*PROMPT*. Note how many lines in the following material mention "LIPID", then give that number by itself.

*MATERIAL TO PROCESS*.
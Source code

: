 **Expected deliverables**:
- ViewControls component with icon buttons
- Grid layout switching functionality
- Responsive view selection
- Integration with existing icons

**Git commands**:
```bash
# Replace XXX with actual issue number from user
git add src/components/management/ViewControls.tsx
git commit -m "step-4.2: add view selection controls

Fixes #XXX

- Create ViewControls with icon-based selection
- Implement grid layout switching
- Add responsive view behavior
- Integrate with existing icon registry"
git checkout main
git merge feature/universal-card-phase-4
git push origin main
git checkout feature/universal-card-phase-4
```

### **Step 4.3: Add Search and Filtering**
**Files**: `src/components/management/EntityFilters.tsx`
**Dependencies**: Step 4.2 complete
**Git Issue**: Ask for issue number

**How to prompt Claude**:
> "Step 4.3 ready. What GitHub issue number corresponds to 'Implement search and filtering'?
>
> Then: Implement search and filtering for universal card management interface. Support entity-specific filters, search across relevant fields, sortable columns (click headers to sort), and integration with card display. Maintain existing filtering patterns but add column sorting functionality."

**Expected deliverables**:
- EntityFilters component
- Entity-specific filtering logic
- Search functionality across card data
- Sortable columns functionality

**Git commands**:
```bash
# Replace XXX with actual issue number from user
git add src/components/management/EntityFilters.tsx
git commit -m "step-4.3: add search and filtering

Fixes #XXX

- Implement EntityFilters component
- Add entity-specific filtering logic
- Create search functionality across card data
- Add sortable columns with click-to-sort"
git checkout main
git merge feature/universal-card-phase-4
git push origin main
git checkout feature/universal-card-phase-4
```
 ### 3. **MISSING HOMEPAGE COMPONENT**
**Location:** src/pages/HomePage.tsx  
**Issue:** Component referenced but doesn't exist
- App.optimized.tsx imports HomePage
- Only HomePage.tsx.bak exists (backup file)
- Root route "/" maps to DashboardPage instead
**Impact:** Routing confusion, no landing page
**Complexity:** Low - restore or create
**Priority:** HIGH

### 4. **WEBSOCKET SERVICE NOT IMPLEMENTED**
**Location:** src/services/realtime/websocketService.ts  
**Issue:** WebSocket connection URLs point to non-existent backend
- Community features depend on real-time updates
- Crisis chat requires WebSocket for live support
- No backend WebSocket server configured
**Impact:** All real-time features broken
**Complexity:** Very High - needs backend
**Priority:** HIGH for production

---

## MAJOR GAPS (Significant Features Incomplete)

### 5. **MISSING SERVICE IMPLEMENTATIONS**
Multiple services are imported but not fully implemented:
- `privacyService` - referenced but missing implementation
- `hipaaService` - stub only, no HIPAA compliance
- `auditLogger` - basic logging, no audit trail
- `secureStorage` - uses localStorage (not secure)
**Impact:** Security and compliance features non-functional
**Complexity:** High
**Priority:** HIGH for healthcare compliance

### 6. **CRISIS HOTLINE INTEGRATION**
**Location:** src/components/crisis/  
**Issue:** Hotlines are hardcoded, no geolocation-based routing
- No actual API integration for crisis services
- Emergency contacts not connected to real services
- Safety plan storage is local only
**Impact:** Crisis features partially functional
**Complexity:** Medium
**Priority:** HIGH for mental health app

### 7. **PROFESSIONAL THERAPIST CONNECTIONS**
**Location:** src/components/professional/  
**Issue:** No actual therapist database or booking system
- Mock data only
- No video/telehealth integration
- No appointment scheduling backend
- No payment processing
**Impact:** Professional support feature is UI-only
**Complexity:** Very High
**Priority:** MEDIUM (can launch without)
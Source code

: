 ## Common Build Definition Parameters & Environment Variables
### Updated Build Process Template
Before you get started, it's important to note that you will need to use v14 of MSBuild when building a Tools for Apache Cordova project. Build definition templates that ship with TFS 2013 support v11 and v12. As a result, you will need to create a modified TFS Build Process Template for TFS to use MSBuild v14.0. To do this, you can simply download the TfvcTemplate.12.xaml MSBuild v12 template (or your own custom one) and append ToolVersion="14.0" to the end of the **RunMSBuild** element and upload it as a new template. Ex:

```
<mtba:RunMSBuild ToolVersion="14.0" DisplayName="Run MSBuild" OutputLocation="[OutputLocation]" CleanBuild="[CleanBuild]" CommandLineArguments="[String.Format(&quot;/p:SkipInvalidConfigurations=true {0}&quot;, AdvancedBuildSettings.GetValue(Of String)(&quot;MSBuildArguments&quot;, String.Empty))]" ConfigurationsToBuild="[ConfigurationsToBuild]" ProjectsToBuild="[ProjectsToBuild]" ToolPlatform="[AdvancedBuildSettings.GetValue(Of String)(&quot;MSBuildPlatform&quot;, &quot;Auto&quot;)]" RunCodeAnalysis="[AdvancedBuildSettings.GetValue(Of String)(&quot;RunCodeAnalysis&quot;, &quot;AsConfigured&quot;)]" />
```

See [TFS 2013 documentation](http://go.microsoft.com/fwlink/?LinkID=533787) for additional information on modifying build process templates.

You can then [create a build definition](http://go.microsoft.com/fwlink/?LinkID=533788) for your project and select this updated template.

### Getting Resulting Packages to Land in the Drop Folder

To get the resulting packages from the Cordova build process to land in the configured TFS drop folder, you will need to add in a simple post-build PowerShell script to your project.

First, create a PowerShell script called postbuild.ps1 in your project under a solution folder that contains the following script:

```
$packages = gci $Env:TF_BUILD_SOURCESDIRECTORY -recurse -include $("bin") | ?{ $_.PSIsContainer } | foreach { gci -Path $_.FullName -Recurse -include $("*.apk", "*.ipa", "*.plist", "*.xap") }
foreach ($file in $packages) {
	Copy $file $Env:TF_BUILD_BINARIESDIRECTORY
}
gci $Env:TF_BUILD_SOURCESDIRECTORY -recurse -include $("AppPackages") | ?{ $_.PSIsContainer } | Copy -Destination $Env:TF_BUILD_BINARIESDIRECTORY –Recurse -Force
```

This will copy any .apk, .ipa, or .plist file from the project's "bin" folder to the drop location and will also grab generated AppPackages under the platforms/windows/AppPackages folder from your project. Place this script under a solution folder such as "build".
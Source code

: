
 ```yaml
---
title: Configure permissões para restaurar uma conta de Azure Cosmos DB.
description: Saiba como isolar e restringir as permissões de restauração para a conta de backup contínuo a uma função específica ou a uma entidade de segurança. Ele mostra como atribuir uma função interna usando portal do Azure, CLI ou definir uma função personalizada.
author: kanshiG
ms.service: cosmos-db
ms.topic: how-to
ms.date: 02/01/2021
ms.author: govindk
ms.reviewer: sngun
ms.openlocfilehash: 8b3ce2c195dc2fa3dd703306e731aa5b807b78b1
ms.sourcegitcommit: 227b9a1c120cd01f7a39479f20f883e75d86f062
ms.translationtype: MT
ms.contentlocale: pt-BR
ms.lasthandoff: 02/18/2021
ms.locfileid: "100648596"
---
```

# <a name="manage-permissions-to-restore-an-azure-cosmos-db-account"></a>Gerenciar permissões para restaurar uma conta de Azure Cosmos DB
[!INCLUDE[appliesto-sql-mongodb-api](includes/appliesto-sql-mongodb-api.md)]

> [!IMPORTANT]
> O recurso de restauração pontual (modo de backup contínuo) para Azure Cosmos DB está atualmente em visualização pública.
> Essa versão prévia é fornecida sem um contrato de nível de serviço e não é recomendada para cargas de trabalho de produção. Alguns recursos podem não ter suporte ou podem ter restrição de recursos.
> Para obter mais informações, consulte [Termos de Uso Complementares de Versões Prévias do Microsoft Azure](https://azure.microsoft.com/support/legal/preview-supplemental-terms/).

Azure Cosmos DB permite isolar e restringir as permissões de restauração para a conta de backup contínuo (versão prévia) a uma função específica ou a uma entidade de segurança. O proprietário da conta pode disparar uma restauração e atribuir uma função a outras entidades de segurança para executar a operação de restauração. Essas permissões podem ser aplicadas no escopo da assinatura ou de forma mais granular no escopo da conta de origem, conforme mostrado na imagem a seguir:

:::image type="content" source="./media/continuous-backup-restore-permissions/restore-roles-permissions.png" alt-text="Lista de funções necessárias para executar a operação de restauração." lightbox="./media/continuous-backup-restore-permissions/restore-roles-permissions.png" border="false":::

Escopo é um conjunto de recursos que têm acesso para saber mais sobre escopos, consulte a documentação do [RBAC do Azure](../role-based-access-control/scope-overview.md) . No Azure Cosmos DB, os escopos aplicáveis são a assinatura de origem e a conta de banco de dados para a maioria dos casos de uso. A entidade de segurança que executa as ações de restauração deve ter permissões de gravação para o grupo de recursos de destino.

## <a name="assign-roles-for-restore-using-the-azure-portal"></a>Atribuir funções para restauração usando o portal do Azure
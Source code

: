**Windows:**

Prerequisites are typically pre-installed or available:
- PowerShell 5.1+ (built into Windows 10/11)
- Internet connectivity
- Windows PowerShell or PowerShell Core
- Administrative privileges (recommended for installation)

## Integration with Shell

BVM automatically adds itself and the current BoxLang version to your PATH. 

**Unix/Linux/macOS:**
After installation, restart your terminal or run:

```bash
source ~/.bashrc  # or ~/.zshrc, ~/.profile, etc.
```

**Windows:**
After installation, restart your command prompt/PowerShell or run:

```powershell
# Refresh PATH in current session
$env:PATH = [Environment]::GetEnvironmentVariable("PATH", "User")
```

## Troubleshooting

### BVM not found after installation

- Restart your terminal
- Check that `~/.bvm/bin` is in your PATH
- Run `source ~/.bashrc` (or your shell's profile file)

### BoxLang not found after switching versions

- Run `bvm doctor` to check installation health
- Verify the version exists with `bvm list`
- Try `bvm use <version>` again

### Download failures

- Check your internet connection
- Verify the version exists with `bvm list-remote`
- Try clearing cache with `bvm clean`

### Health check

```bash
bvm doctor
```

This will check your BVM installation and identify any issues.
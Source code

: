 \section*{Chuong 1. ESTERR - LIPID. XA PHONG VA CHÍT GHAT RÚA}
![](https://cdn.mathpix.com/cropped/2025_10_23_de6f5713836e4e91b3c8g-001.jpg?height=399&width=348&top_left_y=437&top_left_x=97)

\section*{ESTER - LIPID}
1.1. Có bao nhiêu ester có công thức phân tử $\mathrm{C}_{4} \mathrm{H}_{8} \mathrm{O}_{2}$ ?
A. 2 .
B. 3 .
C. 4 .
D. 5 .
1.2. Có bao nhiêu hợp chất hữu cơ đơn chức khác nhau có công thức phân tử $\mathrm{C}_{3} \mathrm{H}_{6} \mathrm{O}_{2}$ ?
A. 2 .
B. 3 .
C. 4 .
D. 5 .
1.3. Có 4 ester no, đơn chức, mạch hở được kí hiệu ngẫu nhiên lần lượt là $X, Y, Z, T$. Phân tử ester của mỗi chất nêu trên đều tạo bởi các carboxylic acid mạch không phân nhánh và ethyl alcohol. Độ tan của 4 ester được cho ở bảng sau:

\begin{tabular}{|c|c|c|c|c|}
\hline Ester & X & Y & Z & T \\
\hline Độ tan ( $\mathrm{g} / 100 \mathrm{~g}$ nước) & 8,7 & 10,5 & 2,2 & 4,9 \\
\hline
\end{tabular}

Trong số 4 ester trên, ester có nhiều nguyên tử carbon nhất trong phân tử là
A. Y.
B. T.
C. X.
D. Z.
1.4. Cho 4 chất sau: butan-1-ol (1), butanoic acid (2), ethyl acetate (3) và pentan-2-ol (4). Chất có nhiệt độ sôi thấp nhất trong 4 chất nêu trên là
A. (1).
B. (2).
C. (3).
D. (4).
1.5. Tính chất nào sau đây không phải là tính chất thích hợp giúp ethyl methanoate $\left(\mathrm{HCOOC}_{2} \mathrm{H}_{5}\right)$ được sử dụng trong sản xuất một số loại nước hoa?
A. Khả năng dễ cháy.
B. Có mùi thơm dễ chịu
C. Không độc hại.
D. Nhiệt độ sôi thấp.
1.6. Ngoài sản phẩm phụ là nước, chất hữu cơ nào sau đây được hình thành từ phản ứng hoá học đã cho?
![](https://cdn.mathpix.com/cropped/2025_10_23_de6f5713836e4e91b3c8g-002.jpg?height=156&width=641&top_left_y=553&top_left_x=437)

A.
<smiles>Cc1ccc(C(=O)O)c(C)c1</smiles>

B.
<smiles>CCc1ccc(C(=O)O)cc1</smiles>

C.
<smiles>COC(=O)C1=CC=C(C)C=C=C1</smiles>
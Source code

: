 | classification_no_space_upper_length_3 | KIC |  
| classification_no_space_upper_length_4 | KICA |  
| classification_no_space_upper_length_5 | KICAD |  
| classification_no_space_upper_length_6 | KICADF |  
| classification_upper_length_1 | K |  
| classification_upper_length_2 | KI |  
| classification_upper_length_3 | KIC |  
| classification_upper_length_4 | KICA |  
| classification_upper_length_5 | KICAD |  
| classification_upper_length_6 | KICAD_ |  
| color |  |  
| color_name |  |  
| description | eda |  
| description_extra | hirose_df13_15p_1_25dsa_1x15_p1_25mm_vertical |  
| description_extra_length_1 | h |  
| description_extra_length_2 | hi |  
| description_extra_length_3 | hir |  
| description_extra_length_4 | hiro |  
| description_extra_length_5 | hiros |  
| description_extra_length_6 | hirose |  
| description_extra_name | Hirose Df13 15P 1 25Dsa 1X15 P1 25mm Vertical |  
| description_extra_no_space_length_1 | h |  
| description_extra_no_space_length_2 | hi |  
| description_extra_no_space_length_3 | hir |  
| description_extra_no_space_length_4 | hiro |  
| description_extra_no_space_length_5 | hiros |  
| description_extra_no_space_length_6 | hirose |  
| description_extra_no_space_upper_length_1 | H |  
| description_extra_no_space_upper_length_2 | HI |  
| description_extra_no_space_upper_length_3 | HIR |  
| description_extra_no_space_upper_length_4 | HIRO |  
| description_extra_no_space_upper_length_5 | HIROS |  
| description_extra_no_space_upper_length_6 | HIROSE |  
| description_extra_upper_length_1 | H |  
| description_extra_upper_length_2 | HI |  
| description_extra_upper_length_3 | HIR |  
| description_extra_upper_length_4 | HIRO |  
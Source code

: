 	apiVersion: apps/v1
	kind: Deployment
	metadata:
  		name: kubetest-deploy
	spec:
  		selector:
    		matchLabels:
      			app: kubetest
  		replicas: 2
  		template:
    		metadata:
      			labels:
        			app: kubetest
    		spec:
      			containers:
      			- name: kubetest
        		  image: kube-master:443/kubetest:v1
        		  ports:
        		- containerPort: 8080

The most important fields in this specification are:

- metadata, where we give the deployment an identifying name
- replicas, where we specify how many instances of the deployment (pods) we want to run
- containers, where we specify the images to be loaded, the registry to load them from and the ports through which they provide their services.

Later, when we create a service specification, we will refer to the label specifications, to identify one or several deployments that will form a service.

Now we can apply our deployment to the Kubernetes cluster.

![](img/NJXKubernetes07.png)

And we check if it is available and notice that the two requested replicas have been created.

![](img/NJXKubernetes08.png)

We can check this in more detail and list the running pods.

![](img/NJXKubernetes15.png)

*OUTPUT FOR THIS TASK*. 2